From Stateline.org: Utah's state Senate this year became the first legislative body to make online "blogging" a vital tool in lawmaking

Reprinted from Stateline.org.

A semi-official Web site launched this year by the Senate Republican majority gave pols and citizens alike a computer screen-size soapbox to rant, rave and wrangle over the session's hottest topic: how to spend a record $1 billion surplus.

Joining the nation's growing proliferation of political Web logs, or blogs, the Utah site was the first of its kind to strike up a digital dialogue that included entries not just from state Senate Republicans but also from minority Democrats and lawmakers in the opposite chamber.
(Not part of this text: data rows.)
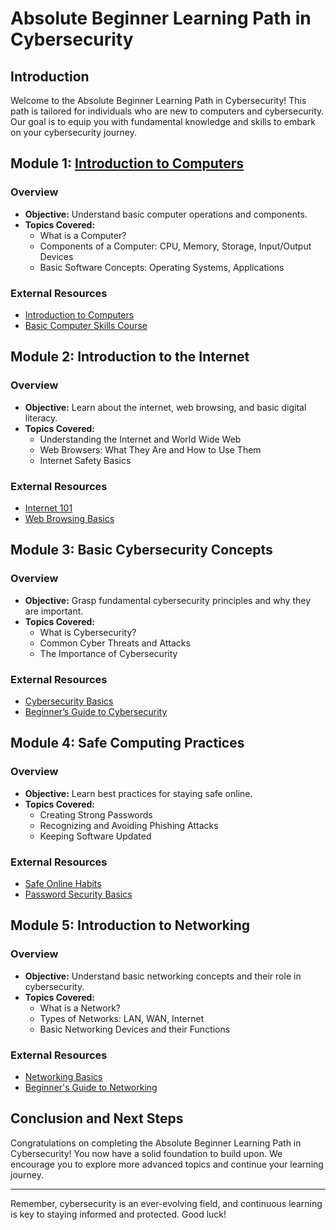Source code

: # Absolute Beginner Learning Path in Cybersecurity

## Introduction
Welcome to the Absolute Beginner Learning Path in Cybersecurity! This path is tailored for individuals who are new to computers and cybersecurity. Our goal is to equip you with fundamental knowledge and skills to embark on your cybersecurity journey.

## Module 1: [Introduction to Computers](/learning-paths/absolute-beginner/intro-to-computers.md)

### Overview
- **Objective:** Understand basic computer operations and components.
- **Topics Covered:**
  - What is a Computer?
  - Components of a Computer: CPU, Memory, Storage, Input/Output Devices
  - Basic Software Concepts: Operating Systems, Applications

### External Resources
- [Introduction to Computers](https://www.computerbasics.com/)
- [Basic Computer Skills Course](https://www.gcflearnfree.org/computerbasics/)

## Module 2: Introduction to the Internet

### Overview
- **Objective:** Learn about the internet, web browsing, and basic digital literacy.
- **Topics Covered:**
  - Understanding the Internet and World Wide Web
  - Web Browsers: What They Are and How to Use Them
  - Internet Safety Basics

### External Resources
- [Internet 101](https://www.digitalunite.com/technology-guides/internet-basics)
- [Web Browsing Basics](https://edu.gcfglobal.org/en/internetbasics/)

## Module 3: Basic Cybersecurity Concepts

### Overview
- **Objective:** Grasp fundamental cybersecurity principles and why they are important.
- **Topics Covered:**
  - What is Cybersecurity?
  - Common Cyber Threats and Attacks
  - The Importance of Cybersecurity

### External Resources
- [Cybersecurity Basics](https://www.kaspersky.com/resource-center/definitions/what-is-cyber-security)
- [Beginner’s Guide to Cybersecurity](https://www.cyberdegrees.org/resources/beginners-guide/)

## Module 4: Safe Computing Practices

### Overview
- **Objective:** Learn best practices for staying safe online.
- **Topics Covered:**
  - Creating Strong Passwords
  - Recognizing and Avoiding Phishing Attacks
  - Keeping Software Updated

### External Resources
- [Safe Online Habits](https://staysafeonline.org/stay-safe-online/)
- [Password Security Basics](https://www.lastpass.com/password-basics)

## Module 5: Introduction to Networking

### Overview
- **Objective:** Understand basic networking concepts and their role in cybersecurity.
- **Topics Covered:**
  - What is a Network?
  - Types of Networks: LAN, WAN, Internet
  - Basic Networking Devices and their Functions

### External Resources
- [Networking Basics](https://www.cisco.com/c/en/us/solutions/small-business/resource-center/networking/networking-basics.html)
- [Beginner's Guide to Networking](https://www.techopedia.com/2/28228/networks/networking-for-beginners)

## Conclusion and Next Steps

Congratulations on completing the Absolute Beginner Learning Path in Cybersecurity! You now have a solid foundation to build upon. We encourage you to explore more advanced topics and continue your learning journey.

---

Remember, cybersecurity is an ever-evolving field, and continuous learning is key to staying informed and protected. Good luck!
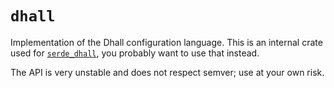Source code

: # `dhall`

Implementation of the Dhall configuration language.
This is an internal crate used for [`serde_dhall`], you probably want to use
that instead.

The API is very unstable and does not respect semver;
use at your own risk.

[`serde_dhall`]: https://docs.rs/serde_dhall
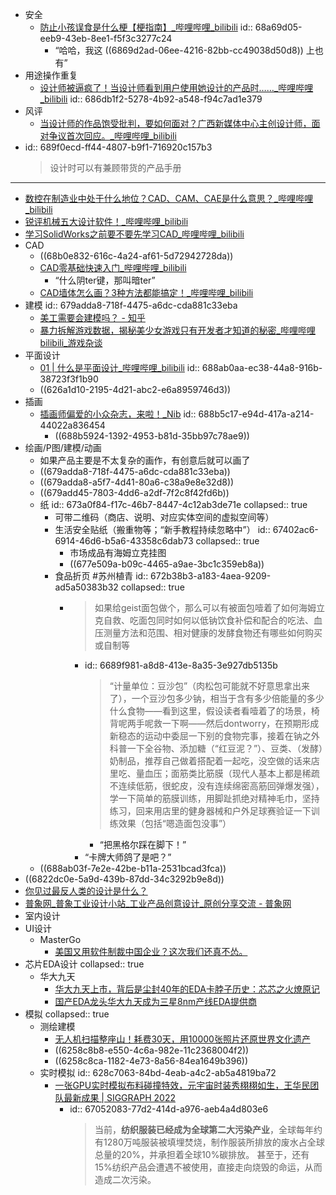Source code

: - 安全
	- [防止小孩误食是什么梗【梗指南】_哔哩哔哩_bilibili](https://www.bilibili.com/video/BV1kR4y1u7ER/)
	  id:: 68a69d05-eeb9-43eb-8ee1-f5f3c3277c24
		- “哈哈，我这 ((6869d2ad-06ee-4216-82bb-cc49038d50d8)) 上也有”
- 用途操作重复
	- [设计师被逼疯了！当设计师看到用户使用她设计的产品时……_哔哩哔哩_bilibili](https://www.bilibili.com/video/BV1k44y1y72J/)
	  id:: 686db1f2-5278-4b92-a548-f94c7ad1e379
- 风评
	- [当设计师的作品饱受批判，要如何面对？广西新媒体中心主创设计师，面对争议首次回应。_哔哩哔哩_bilibili](https://www.bilibili.com/video/BV1Yy4y1T7Rt/)
- id:: 689f0ecd-ff44-4807-b9f1-716920c157b3
  >设计时可以有兼顾带货的产品手册
- ---
- [数控在制造业中处于什么地位？CAD、CAM、CAE是什么意思？_哔哩哔哩_bilibili](https://www.bilibili.com/video/BV1RS4y1k7pW/)
- [锐评机械五大设计软件！_哔哩哔哩_bilibili](https://www.bilibili.com/video/BV15stoz6Eyn/)
- [学习SolidWorks之前要不要先学习CAD_哔哩哔哩_bilibili](https://www.bilibili.com/video/BV1h24y1P7NH/)
- CAD
	- ((68b0e832-616c-4a24-af61-5d72942728da))
	- [CAD零基础快速入门_哔哩哔哩_bilibili](https://www.bilibili.com/video/BV1ZCHrzSEn7)
		- “什么阴ter键，那叫暗ter”
	- [CAD墙体怎么画？3种方法都能搞定！_哔哩哔哩_bilibili](https://www.bilibili.com/video/BV1s2VnzUEzL/)
- 建模
  id:: 679adda8-718f-4475-a6dc-cda881c33eba
	- [美工需要会建模吗？ - 知乎](https://www.zhihu.com/question/427425576)
	- [暴力拆解游戏数据，揭秘美少女游戏只有开发者才知道的秘密_哔哩哔哩bilibili_游戏杂谈](https://www.bilibili.com/video/BV1bw4m1e77n)
- 平面设计
	- [01 | 什么是平面设计_哔哩哔哩_bilibili](https://www.bilibili.com/video/BV1ub411b7p5/)
	  id:: 688ab0aa-ec38-44a8-916b-38723f3f1b90
	- ((626a1d10-2195-4d21-abc2-e6a8959746d3))
- 插画
	- [插画师偏爱的小众杂志，来啦！_Nib](https://www.sohu.com/a/471611779_121118769)
	  id:: 688b5c17-e94d-417a-a214-44022a836454
		- ((688b5924-1392-4953-b81d-35bb97c78ae9))
- 绘画/P图/建模/动画
	- 如果产品主要是不太复杂的画作，有创意后就可以画了
	- ((679adda8-718f-4475-a6dc-cda881c33eba))
	- ((679adda8-a5f7-4d41-80a6-c38a9e8e32d8))
	- ((679add45-7803-4dd6-a2df-7f2c8f42fd6b))
	- 纸
	  id:: 673a0f84-f17c-46b7-8447-4c12ab3de71e
	  collapsed:: true
		- 可带二维码（商店、说明、对应实体空间的虚拟空间等）
		- 生活安全贴纸（搬重物等；“新手教程持续忽略中”）
		  id:: 67402ac6-6914-46d6-b5a6-43358c6dab73
		  collapsed:: true
			- 市场成品有海姆立克挂图
			- ((677e509a-b09c-4465-a9ae-3bc1c359eb8a))
		- 食品折页 #苏州植青
		  id:: 672b38b3-a183-4aea-9209-ad5a50383b32
		  collapsed:: true
			- >如果给geist面包做个，那么可以有被面包噎着了如何海姆立克自救、吃面包同时如何以低钠饮食补偿和配合的吃法、血压测量方法和范围、相对健康的发酵食物还有哪些如何购买或自制等
				- id:: 6689f981-a8d8-413e-8a35-3e927db5135b
				  >“计量单位：豆沙包”（肉松包可能就不好意思拿出来了），一个豆沙包多少钠，相当于含有多少倍能量的多少什么食物——看到这里，假设读者看噎着了的场景，椅背呢两手呢救一下啊——然后dontworry，在预期形成新稳态的运动中委屈一下别的食物完事，接着在钠之外科普一下全谷物、添加糖（“红豆泥？”）、豆类、（发酵）奶制品，推荐自己做着搭配着一起吃，没空做的话来店里吃、量血压；面筋类比筋膜（现代人基本上都是稀疏不连续低筋，很蛇皮，没有连续绵密高筋回弹爆发强），学一下简单的筋膜训练，用脚趾抓绝对精神毛巾，坚持练习，回来用店里的健身器械和户外足球赛验证一下训练效果（包括“嗯造面包没事”）
					- “把黑格尔踩在脚下！”
				- “卡牌大师鸽了是吧？”
	- ((688ab03f-7e2e-42be-b11a-2531bcad3fca))
- ((6822dc0e-5a9d-439b-87dd-34c3292b9e8d))
- [你见过最反人类的设计是什么？](https://www.zhihu.com/question/57773589)
- [普象网_普象工业设计小站_工业产品创意设计_原创分享交流 - 普象网](https://www.puxiang.com/)
- 室内设计
- UI设计
	- MasterGo
		- [美国又用软件制裁中国企业？这次我们还真不怂。](https://mp.weixin.qq.com/s/mMErAmso7dF0Ik5nF_pZjA)
- 芯片EDA设计
  collapsed:: true
	- 华大九天
		- [华大九天上市，背后是尘封40年的EDA卡脖子历史：芯芯之火燎原记](https://new.qq.com/omn/20210807/20210807A05QH700.html)
		- [国产EDA龙头华大九天成为三星8nm产线EDA提供商](https://user.guancha.cn/main/content?id=645288)
- 模拟
  collapsed:: true
	- 测绘建模
		- [无人机扫描整座山！耗费30天，用10000张照片还原世界文化遗产](https://www.bilibili.com/video/BV1yS4y1w7V1)
		- ((6258c8b8-e550-4c6a-982e-11c2368004f2))
		- ((6258c8ca-1182-4e73-8a56-84ea1649b396))
	- 实时模拟
	  id:: 628c7063-84bd-4eab-a4c2-ab5a4819ba72
		- [一张GPU实时模拟布料碰撞特效，元宇宙时装秀栩栩如生，王华民团队最新成果 | SIGGRAPH 2022](https://mp.weixin.qq.com/s/kK5mXicPGFVZxWi-BZqkBA)
			- id:: 67052083-77d2-414d-a976-aeb4a4d803e6
			  >当前，**纺织服装已经成为全球第二大污染产业**，全球每年约有1280万吨服装被填埋焚烧，制作服装所排放的废水占全球总量的20%，并承担着全球10%碳排放。
			  甚至于，还有15%纺织产品会遭遇不被使用，直接走向烧毁的命运，从而造成二次污染。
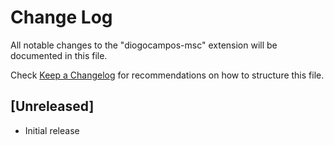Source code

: # Change Log
All notable changes to the "diogocampos-msc" extension will be documented in this file.

Check [Keep a Changelog](http://keepachangelog.com/) for recommendations on how to structure this file.

## [Unreleased]
- Initial release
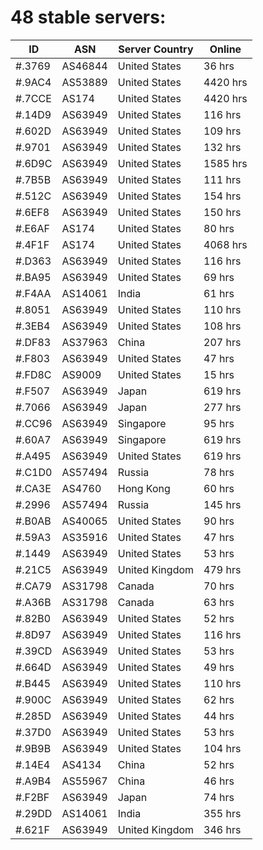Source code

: # 48 stable servers:

| ID | ASN | Server Country | Online |
| ------ | ------ | ------ | ------ |
| #.3769 | AS46844 | United States | 36 hrs |
| #.9AC4 | AS53889 | United States | 4420 hrs |
| #.7CCE | AS174 | United States | 4420 hrs |
| #.14D9 | AS63949 | United States | 116 hrs |
| #.602D | AS63949 | United States | 109 hrs |
| #.9701 | AS63949 | United States | 132 hrs |
| #.6D9C | AS63949 | United States | 1585 hrs |
| #.7B5B | AS63949 | United States | 111 hrs |
| #.512C | AS63949 | United States | 154 hrs |
| #.6EF8 | AS63949 | United States | 150 hrs |
| #.E6AF | AS174 | United States | 80 hrs |
| #.4F1F | AS174 | United States | 4068 hrs |
| #.D363 | AS63949 | United States | 116 hrs |
| #.BA95 | AS63949 | United States | 69 hrs |
| #.F4AA | AS14061 | India | 61 hrs |
| #.8051 | AS63949 | United States | 110 hrs |
| #.3EB4 | AS63949 | United States | 108 hrs |
| #.DF83 | AS37963 | China | 207 hrs |
| #.F803 | AS63949 | United States | 47 hrs |
| #.FD8C | AS9009 | United States | 15 hrs |
| #.F507 | AS63949 | Japan | 619 hrs |
| #.7066 | AS63949 | Japan | 277 hrs |
| #.CC96 | AS63949 | Singapore | 95 hrs |
| #.60A7 | AS63949 | Singapore | 619 hrs |
| #.A495 | AS63949 | United States | 619 hrs |
| #.C1D0 | AS57494 | Russia | 78 hrs |
| #.CA3E | AS4760 | Hong Kong | 60 hrs |
| #.2996 | AS57494 | Russia | 145 hrs |
| #.B0AB | AS40065 | United States | 90 hrs |
| #.59A3 | AS35916 | United States | 47 hrs |
| #.1449 | AS63949 | United States | 53 hrs |
| #.21C5 | AS63949 | United Kingdom | 479 hrs |
| #.CA79 | AS31798 | Canada | 70 hrs |
| #.A36B | AS31798 | Canada | 63 hrs |
| #.82B0 | AS63949 | United States | 52 hrs |
| #.8D97 | AS63949 | United States | 116 hrs |
| #.39CD | AS63949 | United States | 53 hrs |
| #.664D | AS63949 | United States | 49 hrs |
| #.B445 | AS63949 | United States | 110 hrs |
| #.900C | AS63949 | United States | 62 hrs |
| #.285D | AS63949 | United States | 44 hrs |
| #.37D0 | AS63949 | United States | 53 hrs |
| #.9B9B | AS63949 | United States | 104 hrs |
| #.14E4 | AS4134 | China | 52 hrs |
| #.A9B4 | AS55967 | China | 46 hrs |
| #.F2BF | AS63949 | Japan | 74 hrs |
| #.29DD | AS14061 | India | 355 hrs |
| #.621F | AS63949 | United Kingdom | 346 hrs |

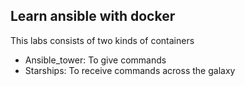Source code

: ## Learn ansible with docker

This labs consists of two kinds of containers

 * Ansible_tower: To give commands
 * Starships: To receive commands across the galaxy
Unfolding comment by comment, the unofficial daily log often paralleled official debate taking place under the dome -- with the added bonus of anonymity.

"This bill makes about as much sense as a screen door in a submarine," wrote a frequent blog commenter identified only as "western liberal warrior" last month in response to a senator's blog entry in favor of a flat income tax. Tax reform was the biggest sticking point of Utah's 2006 legislative session, which ended March 1, and House and Senate leaders still are wrangling over whether to hold a special legislative session in June to cut taxes by an additional $70 million.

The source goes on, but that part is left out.